One_and_Done wrote:f4p wrote:1. Kobe Bryant
2. George Mikan
These pro-Kobe posts are confirming my view that the pro-Kobe vote is not due to any sort of modermist views,
are they supposed to be driven by modernist views?
but is driven by a kind of 'achievenent/accolades' metric which is kind of the antithesis of how I rate guys. Almost every Kobe voter has an old timie candidate next, which is instructive.
has anyone really mentioned accolades? certainly no one is rating him highly because of his all-defensive teams. and yes, he achieved a lot. winning 5 titles against arguably the toughest slate of competition ever would seem to be pretty good, considering we only have 3 guys who have won more and they've all already been voted in long ago, and two of them (kareem and russell) got theirs by going through way less total competition, with all 11 of russell's titles or all 6 of kareem's titles involving less combined SRS than just the lakers 3-peat (kareem's 6 title total of 44.4 is even less than kobe's total just from 2008-2010).
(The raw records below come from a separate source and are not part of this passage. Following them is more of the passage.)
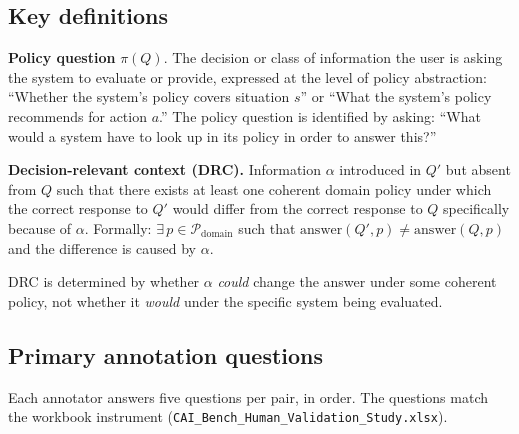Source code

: \documentclass[11pt,letterpaper]{article}
\begin{document}
\subsection*{Key definitions}

\textbf{Policy question} $\pi(Q)$. The decision or class of information the user is asking the system to evaluate or provide, expressed at the level of policy abstraction: ``Whether the system's policy covers situation $s$'' or ``What the system's policy recommends for action $a$.'' The policy question is identified by asking: ``What would a system have to look up in its policy in order to answer this?''

\textbf{Decision-relevant context (DRC).} Information $\alpha$ introduced in $Q'$ but absent from $Q$ such that there exists at least one coherent domain policy under which the correct response to $Q'$ would differ from the correct response to $Q$ specifically because of $\alpha$. Formally: $\exists\, p \in \mathcal{P}_{\mathrm{domain}}$ such that $\mathrm{answer}(Q', p) \neq \mathrm{answer}(Q, p)$ and the difference is caused by $\alpha$.

DRC is determined by whether $\alpha$ \emph{could} change the answer under some coherent policy, not whether it \emph{would} under the specific system being evaluated.

\subsection*{Primary annotation questions}

Each annotator answers five questions per pair, in order. The questions match the workbook instrument (\texttt{CAI\_Bench\_Human\_Validation\_Study.xlsx}).
\end{document}

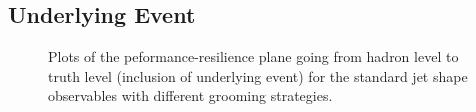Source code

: \documentclass[11pt]{cernrep}
\begin{document}
\subsection{Underlying Event}\label{jetsub_2prong_sec:UE}


\begin{figure}
  \caption{Plots of the peformance-resilience plane going from hadron level to truth level (inclusion of underlying event) for the standard jet shape observables with different grooming strategies.}\label{jetsub_2prong_fig:grooming-UE}
\end{figure}
\end{document}
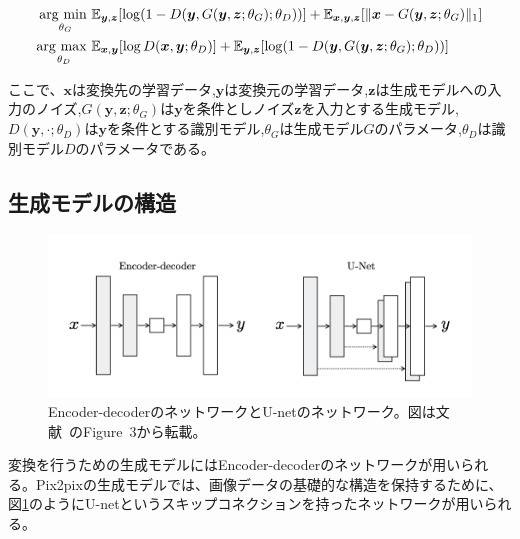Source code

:\begin{align}
    \label{eq:pix2pix_G}
    \mathop{\rm arg~min~}\limits _{\theta_G}& \mathbb{E}_{\boldsymbol{y}, \boldsymbol{z}}[\log (1-D(\boldsymbol{y}, G(\boldsymbol{y}, \boldsymbol{z}; \theta_G); \theta_D))]+\mathbb{E}_{\boldsymbol{x}, \boldsymbol{y}, \boldsymbol{z}}[\|\boldsymbol{x}-G(\boldsymbol{y}, \boldsymbol{z}; \theta_G)\|_{1}]\\
    \label{eq:pix2pix_D}
    \mathop{\rm arg~max~}\limits _{\theta_D}& \mathbb{E}_{\boldsymbol{x}, \boldsymbol{y}}[\log D(\boldsymbol{x}, \boldsymbol{y}; \theta_D)]+\mathbb{E}_{\boldsymbol{y}, \boldsymbol{z}}[\log (1-D(\boldsymbol{y}, G(\boldsymbol{y}, \boldsymbol{z}; \theta_G); \theta_D))]
\end{align}


ここで、$\boldsymbol{x}$は変換先の学習データ,$\boldsymbol{y}$は変換元の学習データ,$\boldsymbol{z}$は生成モデルへの入力のノイズ,$G(\boldsymbol{y},\boldsymbol{z};\theta_G)$は$\boldsymbol{y}$を条件としノイズ$\boldsymbol{z}$を入力とする生成モデル,$D(\boldsymbol{y},\cdot;\theta_D)$は$\boldsymbol{y}$を条件とする識別モデル,$\theta_G$は生成モデル$G$のパラメータ,$\theta_D$は識別モデル$D$のパラメータである。

\subsection{生成モデルの構造}

\begin{figure}[t]
\begin{center}
\includegraphics[width=\hsize]{figure/u-net.png}
\caption{Encoder-decoderのネットワークとU-netのネットワーク。図は文献~\cite{u-net}のFigure~3から転載。}
\label{fig:u-net}
\end{center}
\end{figure}


変換を行うための生成モデルにはEncoder-decoderのネットワークが用いられる。Pix2pixの生成モデルでは、画像データの基礎的な構造を保持するために、図\ref{fig:u-net}のようにU-net\cite{u-net}というスキップコネクションを持ったネットワークが用いられる。

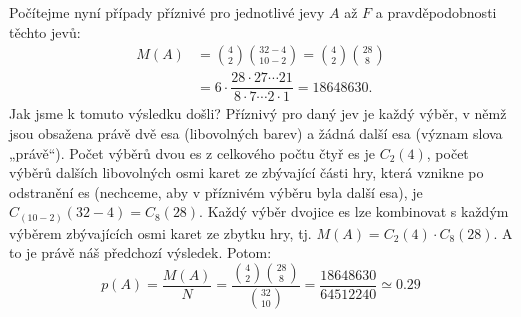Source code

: \begin{mdframed}[style=mdexam]
\begin{example}
      Počítejme nyní případy příznivé pro jednotlivé jevy \(A\) až \(F\) a pravděpodobnosti těchto
      jevů:
      \begin{align*}
        M(A) &= \binom{4}{2}\binom{32 - 4}{10 - 2}
              = \binom{4}{2}\binom{28}{8}                                     \\
             &= 6\cdot\dfrac{28\cdot27\cdots21}{8\cdot7\cdots2\cdot1} = \num{18648630}.
      \end{align*}
      Jak jsme k tomuto výsledku došli? Příznivý pro daný jev je každý výběr, v němž jsou obsažena
      právě dvě esa (libovolných barev) a žádná další esa (význam slova „právě“). Počet výběrů dvou
      es z celkového počtu čtyř es je \(C_2(4)\), počet výběrů dalších libovolných osmi karet ze
      zbývající části hry, která vznikne po odstranění es (nechceme, aby v příznivém výběru byla
      další esa), je \(C_{(10-2)}(32 - 4) = C_8(28)\). Každý výběr dvojice es lze kombinovat s
      každým výběrem zbývajících osmi karet ze zbytku hry, tj. \(M(A) = C_2(4)\cdot C_8(28)\). A to
      je právě náš předchozí výsledek. Potom:
      \begin{equation*}
        p(A) = \dfrac{M(A)}{N} 
             = \dfrac{\binom{4}{2}\binom{28}{8}}{\binom{32}{10}}
             = \dfrac{\num{18648630}}{\num{64512240}} \simeq \num{0.29}
      \end{equation*}
      

\end{example}
\end{mdframed}
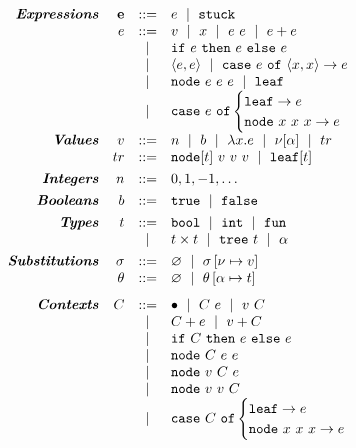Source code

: \begin{figure}
$$
\begin{array}{rrcl}

\emphbf{Expressions}
  & \estuck & ::= & e \spmid \stuck \\
  & e & ::=    & v \spmid x \spmid \eapp{e}{e} \spmid \eplus{e}{e}\\
  &   & \spmid & \eif{e}{e}{e} \\
  &   & \spmid & \epair{e}{e} \spmid \epcase{e}{x}{x}{e} \\
  &   & \spmid & \enode{e}{e}{e} \spmid \eleaf \\
  &   & \spmid & \ecase{e}{e}{x}{x}{x}{e} \\[0.1in]

\emphbf{Values}
  & v  & ::= & n \spmid b \spmid \efun{x}{e} \spmid \vhole{\thole} \spmid tr \\
  & tr & ::= & \vnode{t}{v}{v}{v} \spmid \vleaf{t} \\[0.05in]

\emphbf{Integers}
  & n & ::= &  0,1,-1,\ldots \\[0.05in]

\emphbf{Booleans}
  & b & ::= &  \etrue \spmid \efalse \\[0.05in]

\emphbf{Types}
  & t & ::=     & \tbool \spmid \tint \spmid \tfun \\
  &   &  \spmid & \tprod{t}{t} \spmid \ttree{t} \spmid \thole \\[0.05in]

\emphbf{Substitutions}
  & \vsu & ::= & \emptysu \spmid \extendsu{\vsu}{\ehole}{v} \\
  & \tsu & ::= & \emptysu \spmid \extendsu{\tsu}{\thole}{t} \\[0.1in]
\emphbf{Contexts}
  & C
  & ::=
  &   	 \bullet
  \spmid \eapp{C}{e}
  \spmid \eapp{v}{C} \\
  & & \spmid & \eplus{C}{e} \spmid \eplus{v}{C} \\
  & & \spmid & \eif{C}{e}{e} \\
  & & \spmid & \enode{C}{e}{e} \\
  & & \spmid & \enode{v}{C}{e} \\
  & & \spmid & \enode{v}{v}{C} \\
  & & \spmid & \ecase{C}{e}{x}{x}{x}{e}
  \\[0.05in]
\end{array}
$$


\end{figure}
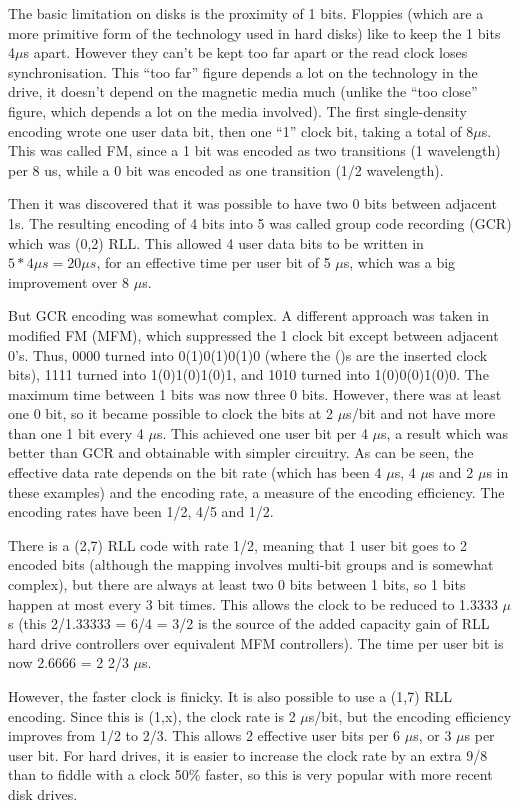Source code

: The basic limitation on disks is the proximity of 1 bits.  Floppies (which are
a more primitive form of the technology used in hard disks) like to keep the 1
bits 4$\mu$s apart.  However they can't be kept too far apart or the read clock
loses synchronisation.  This ``too far'' figure depends a lot on the technology
in the drive, it doesn't depend on the magnetic media much (unlike the ``too
close'' figure, which depends a lot on the media involved).  The first
single-density encoding wrote one user data bit, then one ``1'' clock bit, taking
a total of 8$\mu$s.  This was called FM, since a 1 bit was encoded as two
transitions (1 wavelength) per 8 us, while a 0 bit was encoded as one
transition (1/2 wavelength).

Then it was discovered that it was possible to have two 0 bits between adjacent
1s.  The resulting encoding of 4 bits into 5 was called group code recording
(GCR) which was (0,2) RLL.  This allowed 4 user data bits to be written in
$5 * 4\mu s = 20 \mu s$, for an effective time per user bit of 5 $\mu$s, which was a big
improvement over 8 $\mu$s.

But GCR encoding was somewhat complex.  A different approach was taken in
modified FM (MFM), which suppressed the 1 clock bit except between adjacent
0's.  Thus, 0000 turned into 0(1)0(1)0(1)0 (where the ()s are the inserted
clock bits), 1111 turned into 1(0)1(0)1(0)1, and 1010 turned into
1(0)0(0)1(0)0.  The maximum time between 1 bits was now three 0 bits.  However,
there was at least one 0 bit, so it became possible to clock the bits at
2 $\mu$s/bit and not have more than one 1 bit every 4 $\mu$s.  This achieved one user bit
per 4 $\mu$s, a result which was better than GCR and obtainable with simpler
circuitry.  As can be seen, the effective data rate depends on the bit rate
(which has been 4 $\mu$s, 4 $\mu$s and 2 $\mu$s in these examples) and the encoding rate, a
measure of the encoding efficiency. The encoding rates have been 1/2, 4/5 and
1/2.

There is a (2,7) RLL code with rate 1/2, meaning that 1 user bit goes to 2
encoded bits (although the mapping involves multi-bit groups and is somewhat
complex), but there are always at least two 0 bits between 1 bits, so 1 bits
happen at most every 3 bit times.  This allows the clock to be reduced to
1.3333 $\mu$s (this 2/1.33333 = 6/4 = 3/2 is the source of the added capacity gain
of RLL hard drive controllers over equivalent MFM controllers).  The time per
user bit is now 2.6666 = 2 2/3 $\mu$s.

However, the faster clock is finicky.  It is also possible to use a (1,7) RLL
encoding.  Since this is (1,x), the clock rate is 2 $\mu$s/bit, but the encoding
efficiency improves from 1/2 to 2/3.  This allows 2 effective user bits per 6
$\mu$s, or 3 $\mu$s per user bit.  For hard drives, it is easier to increase the clock
rate by an extra 9/8 than to fiddle with a clock 50\% faster, so this is very
popular with more recent disk drives.

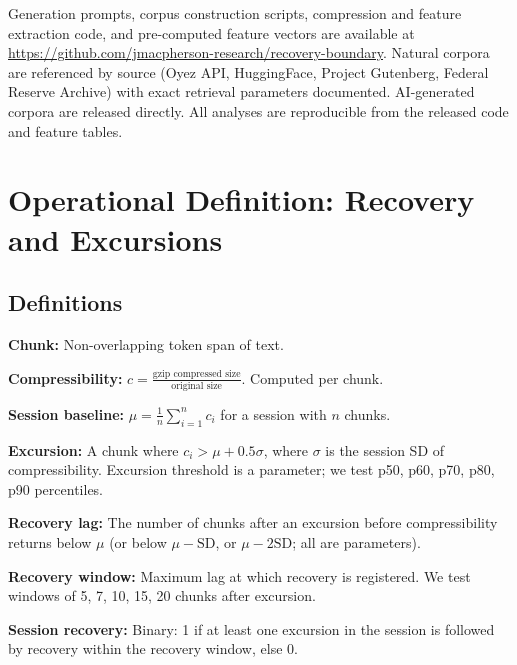 \documentclass[11pt]{article}
\begin{document}
Generation prompts, corpus construction scripts, compression and feature extraction code, and pre-computed feature vectors are available at \url{https://github.com/jmacpherson-research/recovery-boundary}. Natural corpora are referenced by source (Oyez API, HuggingFace, Project Gutenberg, Federal Reserve Archive) with exact retrieval parameters documented. AI-generated corpora are released directly. All analyses are reproducible from the released code and feature tables.




\FloatBarrier


\appendix

\section{Operational Definition: Recovery and Excursions}

\subsection{Definitions}

\textbf{Chunk:} Non-overlapping \chunkTokens\-token span of text.

\textbf{Compressibility:} $c = \frac{\text{gzip compressed size}}{\text{original size}}$. Computed per chunk.

\textbf{Session baseline:} $\mu = \frac{1}{n} \sum_{i=1}^{n} c_i$ for a session with $n$ chunks.

\textbf{Excursion:} A chunk where $c_i > \mu + 0.5 \sigma$, where $\sigma$ is the session SD of compressibility. Excursion threshold is a parameter; we test p50, p60, p70, p80, p90 percentiles.

\textbf{Recovery lag:} The number of chunks after an excursion before compressibility returns below $\mu$ (or below $\mu - \text{SD}$, or $\mu - 2\text{SD}$; all are parameters).

\textbf{Recovery window:} Maximum lag at which recovery is registered. We test windows of 5, 7, 10, 15, 20 chunks after excursion.

\textbf{Session recovery:} Binary: 1 if at least one excursion in the session is followed by recovery within the recovery window, else 0.
\end{document}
I don't see why Mikan dominating 3 years before Russell arrived matters, given how much the league had changed in that time. It certainly isn't compelling to me, as I wouldn't have voted Russell in yet for era reasons.
well, yes, you are the most extreme era partisan in this project. you won't even vote for oscar or west either, so this doesn't seem compelling evidence against mikan. also, why would the league talent change so much in 3 years? as mentioned, it's not as if there was some wave of talent that came. what if he had dominated the year before russell got there? what is the demarcation between counts and doesn't count?
You cite the same 'combined SRS' metric that was debunked as invalid in the Hakeem threads, and is even more invalid here for reasons that have been explained already. Do I really need to explain again why beating 4 opponents with an SRS of 4 might not be as impressive as beating 4 teams with an SRS of -1, 3, 7 and 7? It should be common sense, and that's before we even factor in other context like injuries, teams coasting in the RS, etc.
debunked by what, lol? playing harder opponents makes it harder to win. i don't know what to tell you. as for your -1/3/7/7 example. you know that actual vs expected titles calculation you like so much? you know what it does? it accounts for playing a -1, 3, 7, and 7 set of opponents. because it goes series by series, not by cumulative numbers. it does exactly what you recommend, because i understand the math quite well that equipotent opponents is the easiest way to win. of course, over careers that span more than a decade, the effects that might show up in a single playoff run tend to even out for everyone as it's not really possible to just play the same level team over and over again, even as you go up in rounds to the conference finals and finals.
as for injury adjustments, well, we will have to just commend those to the sands of time. unless you would like to give me the injury adjustment for every team ever? there's about 1600 team-seasons to look at.